For each record below, retype the text exactly and omit any image.

---

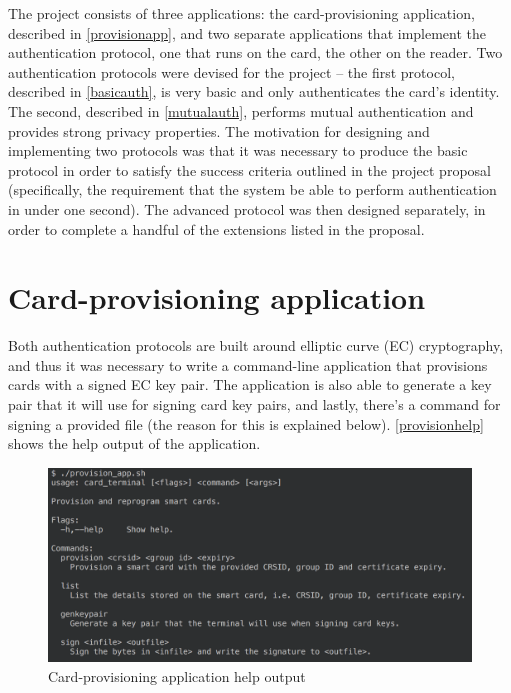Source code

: \documentclass[12pt,a4paper,twoside,openright]{report}
\begin{document}
The project consists of three applications: the card-provisioning application, described in \autoref{provisionapp}, and two separate applications that implement the authentication protocol, one that runs on the card, the other on the reader. Two authentication protocols were devised for the project -- the first protocol, described in \autoref{basicauth}, is very basic and only authenticates the card's identity. The second, described in \autoref{mutualauth}, performs mutual authentication and provides strong privacy properties. The motivation for designing and implementing two protocols was that it was necessary to produce the basic protocol in order to satisfy the success criteria outlined in the project proposal (specifically, the requirement that the system be able to perform authentication in under one second). The advanced protocol was then designed separately, in order to complete a handful of the extensions listed in the proposal.

\section{Card-provisioning application}
\label{provisionapp}

Both authentication protocols are built around elliptic curve (EC) cryptography, and thus it was necessary to write a command-line application that provisions cards with a signed EC key pair. The application is also able to generate a key pair that it will use for signing card key pairs, and lastly, there's a command for signing a provided file (the reason for this is explained below). \autoref{provisionhelp} shows the help output of the application.

\begin{figure}[tbh]
\centerline{\includegraphics[scale=0.7]{figures/provisionhelp.png}}
\caption{Card-provisioning application help output}
\label{provisionhelp}
\end{figure}
\end{document}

---

> [Task response]:
Source code

: \documentclass[12pt,a4paper,twoside,openright]{report}
\begin{document}
The project consists of three applications: the card-provisioning application, described in \autoref{provisionapp}, and two separate applications that implement the authentication protocol, one that runs on the card, the other on the reader. Two authentication protocols were devised for the project -- the first protocol, described in \autoref{basicauth}, is very basic and only authenticates the card's identity. The second, described in \autoref{mutualauth}, performs mutual authentication and provides strong privacy properties. The motivation for designing and implementing two protocols was that it was necessary to produce the basic protocol in order to satisfy the success criteria outlined in the project proposal (specifically, the requirement that the system be able to perform authentication in under one second). The advanced protocol was then designed separately, in order to complete a handful of the extensions listed in the proposal.

\section{Card-provisioning application}
\label{provisionapp}

Both authentication protocols are built around elliptic curve (EC) cryptography, and thus it was necessary to write a command-line application that provisions cards with a signed EC key pair. The application is also able to generate a key pair that it will use for signing card key pairs, and lastly, there's a command for signing a provided file (the reason for this is explained below). \autoref{provisionhelp} shows the help output of the application.

\begin{figure}[tbh]
\centerline{\includegraphics[scale=0.7]{figures/provisionhelp.png}}
\caption{Card-provisioning application help output}
\label{provisionhelp}
\end{figure}
\end{document}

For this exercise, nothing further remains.